Passiamo dunque ai tre punti degli americani in termini di doggy bag. Perché il doggy bag è così gettonato in USA? Perché i ristoranti si ritrovano a dover servire porzioni abnormi per illudere la gente che sia valsa la pena spendere soldi per mangiare fuori, primo. Secondo: perché è ancora forte l’idea del self-made man, dell’hard work, i rimasugli della Depressione sono ancora dietro l’angolo, a loro dire. E quindi con qualsiasi avanzo val la pena fare panini o omelette. Ma sarà davvero così netta, questa differenza? A chi di voi, compatrioti italiani, non è mai capitato di dover fare polpette aggiungendo un uovo e del pangrattato agli avanzi della sera prima? Per non parlare dell’italianissima “frittata di maccheroni”. Insomma, questo punto è opinabile, il primo invece è condivisibilissimo. Il terzo, infine, azzarda un parallelo in ambito di “mentalità del riciclo” : riciclo di materiali come di cibo.
Come ponte fra queste due diverse maniere di vivere il vitale espediente del doggy bag, troviamo Michelle Obama. La quale, in visita a Roma, ha azzardato tempo fa la richiesta di un doggy bag.
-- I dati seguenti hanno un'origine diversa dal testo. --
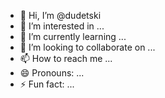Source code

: - 👋 Hi, I’m @dudetski
- 👀 I’m interested in ...
- 🌱 I’m currently learning ...
- 💞️ I’m looking to collaborate on ...
- 📫 How to reach me ...
- 😄 Pronouns: ...
- ⚡ Fun fact: ...

<!---
dudetski/dudetski is a ✨ special ✨ repository because its `README.md` (this file) appears on your GitHub profile.
You can click the Preview link to take a look at your changes.
--->
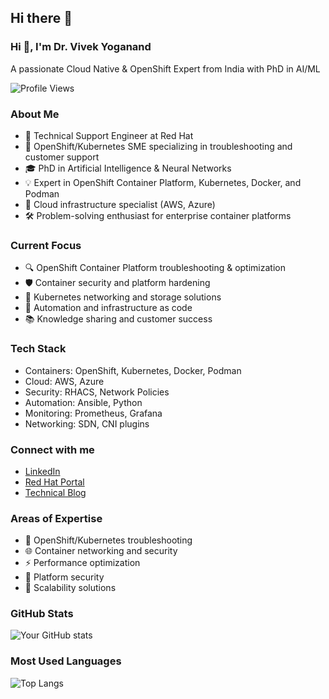 ## Hi there 👋
### Hi 👋, I'm Dr. Vivek Yoganand

A passionate Cloud Native & OpenShift Expert from India with PhD in AI/ML

![Profile Views](https://komarev.com/ghpvc/?username=vivekyoganand)

### About Me
* 🔭 Technical Support Engineer at Red Hat
* 🌟 OpenShift/Kubernetes SME specializing in troubleshooting and customer support
* 🎓 PhD in Artificial Intelligence & Neural Networks
* 💡 Expert in OpenShift Container Platform, Kubernetes, Docker, and Podman
* 🚀 Cloud infrastructure specialist (AWS, Azure)
* 🛠️ Problem-solving enthusiast for enterprise container platforms

### Current Focus
* 🔍 OpenShift Container Platform troubleshooting & optimization
* 🛡️ Container security and platform hardening
* 🔄 Kubernetes networking and storage solutions
* 🤖 Automation and infrastructure as code
* 📚 Knowledge sharing and customer success

### Tech Stack
* Containers: OpenShift, Kubernetes, Docker, Podman
* Cloud: AWS, Azure
* Security: RHACS, Network Policies
* Automation: Ansible, Python
* Monitoring: Prometheus, Grafana
* Networking: SDN, CNI plugins

### Connect with me
* [LinkedIn](https://www.linkedin.com/in/drvivekyoganand)
* [Red Hat Portal](https://access.redhat.com)
* [Technical Blog](https://vivekyoganand.github.io)

### Areas of Expertise
* 🔧 OpenShift/Kubernetes troubleshooting
* 🌐 Container networking and security
* ⚡ Performance optimization
* 🔐 Platform security
* 🚀 Scalability solutions

### GitHub Stats
![Your GitHub stats](https://github-readme-stats.vercel.app/api?username=vivekyoganand&show_icons=true&theme=radical)

### Most Used Languages
![Top Langs](https://github-readme-stats.vercel.app/api/top-langs/?username=vivekyoganand&layout=compact)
Urla di gioia da Coldiretti, che lamenta -giustamente!- lo spreco del 30% del cibo comprato senza che questo venga minimamente aperto e consumato anche in minima parte.
E se l’ha fatto la First Lady, ritengo che possiamo fare tutti un passo per ridurre lo spreco senza temere di perderci la faccia, no?
E se comunque mettiamo da parte questi timori di mancato bon ton e ci comportiamo tenendo a mente il bene del mondo -e del portafogli!- è anche meglio.